Gepubliceerd op 01-12-2020

kanker

betekenis & definitie

kwaadaardige woekering van cellen. Deze woekering kan bij mens, dier en plant voorkomen.

Kanker is een verzamelnaam voor een groot aantal gezwellen.Men spreekt dan ook liever van gezwelziekten.

Een celwoekering is kwaadaardig als: zij doorgroeit (infiltreert) in normaal weefsel en dit vernielt; de woekering uit sterk abnormale cellen bestaat, die weinig of niet meer lijken op de normale cellen van het getroffen orgaan; de woekering de neiging heeft om cellen los te laten, die elders in het lichaam terechtkomen en zich daar tot nieuwe kwaadaardige gezwellen ontwikkelen (uitzaaien, metastaseren).

Uit onderzoekingen van alle sterfgevallen in de 27 belangrijkste geïndustrialiseerde landen blijkt dat kanker thans de tweede doodsoorzaak is (20 %), na de hart- en vaatziekten (30 %). Ook in Nederland kan op het ogenblik met zekerheid worden gesteld, dat een van elke vier personen enige vorm van kanker zal krijgen. Hoewel in vele gevallen de gezwellen zonder duidelijk aanwijsbare oorzaak lijken te ontstaan, wordt thans algemeen aanvaard dat chemische stoffen een belangrijke rol spelen. Hierbij moet men niet alleen denken aan verontreinigingen in het externe milieu van de mens, maar vooral aan het leefpatroon. Dit verband werd reeds in 1964 gelegd door een commissie van deskundigen van de World Health Organization op grond van epidemiologische onderzoekingen. Helaas werden met de term externe factoren (ook wel milieufactoren genoemd) vaak alleen synthetische chemicaliën bedoeld, vooral in de lekenpers.

Dit was geenszins de bedoeling van de commissie.
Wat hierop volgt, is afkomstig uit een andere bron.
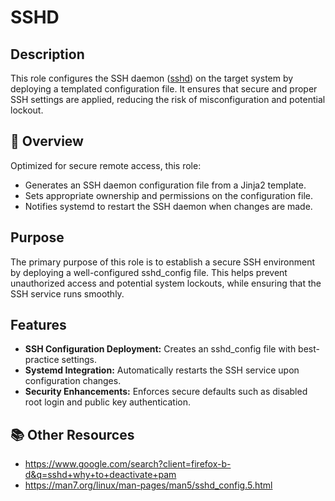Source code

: # SSHD

## Description

This role configures the SSH daemon ([sshd](https://man7.org/linux/man-pages/man5/sshd_config.5.html)) on the target system by deploying a templated configuration file. It ensures that secure and proper SSH settings are applied, reducing the risk of misconfiguration and potential lockout.

## 📌 Overview

Optimized for secure remote access, this role:
- Generates an SSH daemon configuration file from a Jinja2 template.
- Sets appropriate ownership and permissions on the configuration file.
- Notifies systemd to restart the SSH daemon when changes are made.

## Purpose

The primary purpose of this role is to establish a secure SSH environment by deploying a well-configured sshd_config file. This helps prevent unauthorized access and potential system lockouts, while ensuring that the SSH service runs smoothly.

## Features

- **SSH Configuration Deployment:** Creates an sshd_config file with best-practice settings.
- **Systemd Integration:** Automatically restarts the SSH service upon configuration changes.
- **Security Enhancements:** Enforces secure defaults such as disabled root login and public key authentication.

## 📚 Other Resources
- https://www.google.com/search?client=firefox-b-d&q=sshd+why+to+deactivate+pam
- https://man7.org/linux/man-pages/man5/sshd_config.5.html

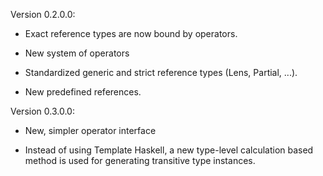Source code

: 
Version 0.2.0.0:

 * Exact reference types are now bound by operators.
 
 * New system of operators
 
 * Standardized generic and strict reference types (Lens, Partial, ...).
 
 * New predefined references.
 
Version 0.3.0.0:

 * New, simpler operator interface
 
 * Instead of using Template Haskell, a new type-level calculation based method is used for generating transitive type instances.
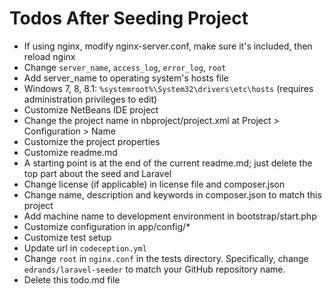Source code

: # Todos After Seeding Project

+ If using nginx, modify nginx-server.conf, make sure it's included, then reload nginx
 + Change `server_name`, `access_log`, `error_log`, `root`
+ Add server_name to operating system's hosts file
 + Windows 7, 8, 8.1: `%systemroot%\System32\drivers\etc\hosts` (requires administration privileges to edit)
+ Customize NetBeans IDE project
 + Change the project name in nbproject/project.xml at Project > Configuration > Name
 + Customize the project properties
+ Customize readme.md
 + A starting point is at the end of the current readme.md; just delete the top part about the seed and Laravel
+ Change license (if applicable) in license file and composer.json
+ Change name, description and keywords in composer.json to match this project
+ Add machine name to development environment in bootstrap/start.php
+ Customize configuration in app/config/*
+ Customize test setup
 + Update url in `codeception.yml`
 + Change `root` in `nginx.conf` in the tests directory. Specifically, change `edrands/laravel-seeder` to match your GitHub repository name.
+ Delete this todo.md file
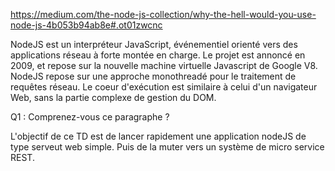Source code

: https://medium.com/the-node-js-collection/why-the-hell-would-you-use-node-js-4b053b94ab8e#.ot01zwcnc

NodeJS est un interpréteur JavaScript, événementiel orienté vers des applications réseau à forte montée en charge. Le projet est annoncé en 2009, et repose sur la nouvelle machine virtuelle Javascript de Google V8. NodeJS repose sur une approche monothreadé pour le traitement de requêtes réseau. Le coeur d'exécution est similaire à celui d'un navigateur Web, sans la partie complexe de gestion du DOM.

Q1 : Comprenez-vous ce paragraphe ?

L'objectif de ce TD est de lancer rapidement une application nodeJS de type serveut web simple. Puis de la muter vers un système de micro service REST.
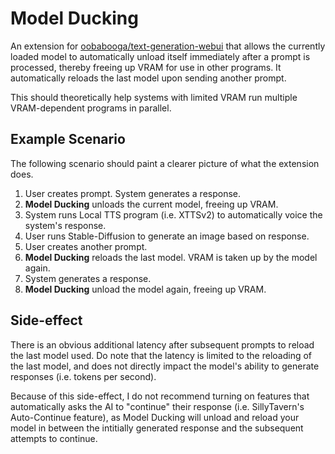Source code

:# Model Ducking

An extension for [oobabooga/text-generation-webui](https://github.com/oobabooga/text-generation-webui) that allows the currently loaded model to automatically unload itself immediately after a prompt is processed, thereby freeing up VRAM for use in other programs. It automatically reloads the last model upon sending another prompt.

This should theoretically help systems with limited VRAM run multiple VRAM-dependent programs in parallel.

## Example Scenario

The following scenario should paint a clearer picture of what the extension does.

1. User creates prompt. System generates a response.
2. __Model Ducking__ unloads the current model, freeing up VRAM.
3. System runs Local TTS program (i.e. XTTSv2) to automatically voice the system's response. 
4. User runs Stable-Diffusion to generate an image based on response.
5. User creates another prompt.
6. __Model Ducking__ reloads the last model. VRAM is taken up by the model again.
7. System generates a response.
8. __Model Ducking__ unload the model again, freeing up VRAM.

## Side-effect

There is an obvious additional latency after subsequent prompts to reload the last model used. Do note that the latency is limited to the reloading of the last model, and does not directly impact the model's ability to generate responses (i.e. tokens per second).

Because of this side-effect, I do not recommend turning on features that automatically asks the AI to "continue" their response (i.e. SillyTavern's Auto-Continue feature), as Model Ducking will unload and reload your model in between the intitially generated response and the subsequent attempts to continue.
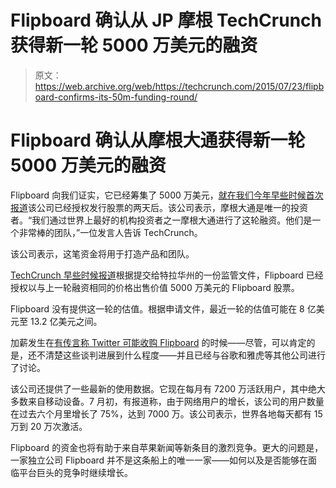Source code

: # Flipboard 确认从 JP 摩根 TechCrunch 获得新一轮 5000 万美元的融资

> 原文：<https://web.archive.org/web/https://techcrunch.com/2015/07/23/flipboard-confirms-its-50m-funding-round/>

# Flipboard 确认从摩根大通获得新一轮 5000 万美元的融资

Flipboard 向我们证实，它已经筹集了 5000 万美元，[就在我们今年早些时候首次报道](https://web.archive.org/web/20221209013028/https://beta.techcrunch.com/2015/07/21/flipboard-d/)该公司已经授权发行股票的两天后。该公司表示，摩根大通是唯一的投资者。“我们通过世界上最好的机构投资者之一摩根大通进行了这轮融资。他们是一个非常棒的团队，”一位发言人告诉 TechCrunch。

该公司表示，这笔资金将用于打造产品和团队。

[TechCrunch 早些时候报道](https://web.archive.org/web/20221209013028/https://beta.techcrunch.com/2015/07/21/flipboard-d/)根据提交给特拉华州的一份监管文件，Flipboard 已经授权以与上一轮融资相同的价格出售价值 5000 万美元的 Flipboard 股票。

Flipboard 没有提供这一轮的估值。根据申请文件，最近一轮的估值可能在 8 亿美元至 13.2 亿美元之间。

加薪发生在[有传言称 Twitter 可能收购 Flipboard](https://web.archive.org/web/20221209013028/http://www.techmeme.com/150525/p12#a150525p12) 的时候——尽管，可以肯定的是，还不清楚这些谈判进展到什么程度——并且已经与谷歌和雅虎等其他公司进行了讨论。

该公司还提供了一些最新的使用数据。它现在每月有 7200 万活跃用户，其中绝大多数来自移动设备。7 月初，有报道称，由于网络用户的增长，该公司的用户数量在过去六个月里增长了 75%，达到 7000 万。该公司表示，世界各地每天都有 15 万到 20 万次激活。

Flipboard 的资金也将有助于来自苹果新闻等新条目的激烈竞争。更大的问题是，一家独立公司 Flipboard 并不是这条船上的唯一一家——如何以及是否能够在面临平台巨头的竞争时继续增长。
Onder externe factoren werden door haar, behalve synthetische of natuurlijke carcinogene stoffen, ook gerekend virusinfecties, onder- of overvoeding, seksuele activiteiten en nog een aantal andere factoren die geheel of gedeeltelijk door persoonlijk gedrag bepaald worden. Epidemiologische onderzoekingen hebben nl. laten zien dat er grote verschillen bestaan tussen het voorkomen van een bepaald type kanker bij bevolkingsgroepen in verschillende delen van de wereld (in sommige gevallen meer dan honderdvoudig). Grote verschillen in incidentie van bepaalde typen kanker kwamen ook naar voren bij een vergelijking tussen de vs en Japan, landen waar de industrialisatie vrijwel gelijktijdig is begonnen. In Japan kwam b.v. zeer frequent maagkanker voor, maar juist zeer weinig borstkanker bij vrouwen. In de vs is deze situatie juist omgekeerd.

Pas na de Tweede Wereldoorlog, toen de Japanners een meer westers georiënteerd levenspatroon gingen aannemen, veranderde ook het kankerpatroon. Maagkanker is in Japan afgenomen, maar er valt een toename te constateren van borstkanker bij vrouwen. Uit het feit dat leefwijze een rol speelt bij het ontstaan van kanker, kan worden geconcludeerd dat in principe veel gevallen van kanker voorkomen kunnen worden.

In vergelijking tot vroeger zijn de kansen op genezing aanzienlijk toegenomen. Afhankelijk van het type gezwel kan de ziekte vaak in een veel eerder stadium worden opgespoord door gebruik van moderne detectiemethoden. Nieuwe detectiemethoden zijn in ontwikkeling.

In het dierenrijk varieert kanker sterk met de soort. Bij vissen zijn gezwellen zeer zeldzaam. Alleen bij gekweekte zalm en forel komt tamelijk frequent een gezwel van de schildklier voor; bij de forel soms leverkanker. Ook bij weekdieren zijn gezwellen zeer zeldzaam. Bij kleine knaagdieren zijn vooral ratten en muizen gevoelig voor de vorming van gezwellen. Deze diersoorten worden daarom veel gebruikt bij het experimentele kankeronderzoek. Daarentegen zijn cavia’s en hamsters weer veel resistenter tegen kanker.

Bij planten komen veel soorten van gezwellen voor. Deze ontstaan vaak onder invloed van prikkels door bacteriën, insekten, schimmels of virussen. Vooral de zgn. bacteriekanker in de fruitteelt (kers, pruim) kan zeer schadelijk zijn. → carcinogenese.